Tag Archives: Odyssey

The Salesman and the Farm Wife

This is a diptych I’ve had in the works for a long time, but have just completed.

It’s a humorous nod to the myth of Circe and Odysseus, but featuring a modern pairing.  A traveling salesman is making calls on farms in his territory and meets a bored farm wife.

In the story of Odysseus and Circe from Homer’s Odyssey, Book IX, where first Odysseus’ men, then Odysseus himself, become guests of an island enchantress.  Beginning with the words of Eurylochos, who reports to his captain, this is Richmond Lattimore’s translation of the adventure:

“We went, O glorious Odysseus, through the growth as you told us, and found a fine house in the glen.  It was in an open place, and put together from stones, well polished.  Someone, goddess or woman, was singing inside in a clear voice as she went up and down her loom, and they called her, and spoke to her, and at once she opened the shining doors, and came out and invited them in, and all in their innocence entered, only I waited for them outside, for I suspected treachery.  Then the whole lot of them vanished away together, nor did one single one come out, though I sat and watched for a long time….

“So he spoke, and I answered again in turn and said to him:  “Eurylochos, you may stay here eating and drinking, even where you are and beside the hollow black ship; only I shall go.  For there is a strong compulsion upon me.”

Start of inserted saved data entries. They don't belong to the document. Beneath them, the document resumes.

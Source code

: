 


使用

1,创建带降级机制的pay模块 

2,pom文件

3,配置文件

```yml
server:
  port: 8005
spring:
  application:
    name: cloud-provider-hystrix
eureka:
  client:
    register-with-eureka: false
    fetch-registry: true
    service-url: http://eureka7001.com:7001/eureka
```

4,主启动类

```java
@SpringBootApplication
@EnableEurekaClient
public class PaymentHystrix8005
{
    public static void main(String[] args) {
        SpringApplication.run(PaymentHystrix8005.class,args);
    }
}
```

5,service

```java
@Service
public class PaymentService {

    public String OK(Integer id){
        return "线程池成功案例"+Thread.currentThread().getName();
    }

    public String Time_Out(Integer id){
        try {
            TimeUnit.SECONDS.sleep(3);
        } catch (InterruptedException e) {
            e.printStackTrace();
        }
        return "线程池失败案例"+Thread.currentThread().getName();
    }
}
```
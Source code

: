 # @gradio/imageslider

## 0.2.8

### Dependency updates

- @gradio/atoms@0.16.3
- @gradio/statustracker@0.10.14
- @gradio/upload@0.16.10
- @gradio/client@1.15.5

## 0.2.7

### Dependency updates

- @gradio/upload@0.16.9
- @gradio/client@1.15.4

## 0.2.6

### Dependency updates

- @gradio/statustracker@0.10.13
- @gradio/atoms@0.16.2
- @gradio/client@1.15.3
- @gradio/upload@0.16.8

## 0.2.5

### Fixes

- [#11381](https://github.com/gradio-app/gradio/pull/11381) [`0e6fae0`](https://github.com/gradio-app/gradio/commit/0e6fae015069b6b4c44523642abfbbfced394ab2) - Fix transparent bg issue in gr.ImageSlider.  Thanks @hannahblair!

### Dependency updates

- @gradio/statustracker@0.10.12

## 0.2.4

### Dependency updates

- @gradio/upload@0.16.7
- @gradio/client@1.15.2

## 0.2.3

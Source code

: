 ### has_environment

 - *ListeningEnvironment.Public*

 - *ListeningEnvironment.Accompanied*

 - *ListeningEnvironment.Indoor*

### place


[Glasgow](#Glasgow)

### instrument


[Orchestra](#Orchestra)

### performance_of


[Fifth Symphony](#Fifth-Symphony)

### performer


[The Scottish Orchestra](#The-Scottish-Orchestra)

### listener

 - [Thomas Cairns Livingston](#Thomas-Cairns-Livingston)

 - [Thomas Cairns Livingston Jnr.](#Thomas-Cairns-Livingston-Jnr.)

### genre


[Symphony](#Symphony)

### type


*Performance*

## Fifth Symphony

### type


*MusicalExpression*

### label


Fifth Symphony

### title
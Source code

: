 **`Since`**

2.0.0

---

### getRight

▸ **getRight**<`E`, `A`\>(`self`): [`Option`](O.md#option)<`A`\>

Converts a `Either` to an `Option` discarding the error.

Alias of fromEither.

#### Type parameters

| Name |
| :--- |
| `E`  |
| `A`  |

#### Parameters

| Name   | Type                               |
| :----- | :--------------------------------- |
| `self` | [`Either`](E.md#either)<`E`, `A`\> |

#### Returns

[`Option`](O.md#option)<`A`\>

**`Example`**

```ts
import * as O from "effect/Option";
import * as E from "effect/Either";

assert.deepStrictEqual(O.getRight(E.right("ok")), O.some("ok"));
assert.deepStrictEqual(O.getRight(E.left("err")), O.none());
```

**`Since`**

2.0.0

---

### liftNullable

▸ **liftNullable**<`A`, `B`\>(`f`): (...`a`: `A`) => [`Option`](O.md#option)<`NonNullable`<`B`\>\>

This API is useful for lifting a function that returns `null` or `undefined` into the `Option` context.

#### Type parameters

So I spoke and started up from the ship and the seahore.  But as I went up through the lonely glens, and was coming near to the great house of Circe, skilled in medicines, there as I came up to the house, Hermes, of the golden staff, met me on my way, in the likeness of a young man with beard new grown, which is the most graceful time of young manhood.  He took me by the hand and spoke to me and named me, saying: “Where are you going, unhappy man, all alone, through the hilltops, ignorant of the land-lay, and your friends are here in Circe’s place, in the shape of pigs and holed up…Do you come here meaning to set them free?  I do not think you will get back yourself, but must stay here with the others.  But see, I will find you a way out of your troubles, and save you.  Here, this is a good medicine, take it, and go into Circe’s house; it will give you power against the day of trouble.  And I will tell you all the malevolent guiles of Circe.  She will make you a potion, and put drugs in the food, but she will not even so be able to enchant you, for this good medicine which I give you now will prevent her.  I will tell you the details of what to do.  As soon as Circe with her long wand strikes you, then drawing from beside your thigh your sharp sword, rush forward against Circe, as if you were raging to kill her, and she will be afraid, and invite you to go to bed with her.  Do not then resist and refuse the bed of the goddess, for so she will set free your companions, and care for you also; but bid her swear the great oath of the blessed gods, that she has no other evil hurt that she is devising against you, so she will not make you weak and unmanned, once you are naked.”

Ah, it was a dangerous world out there for Greek men in the Bronze Age.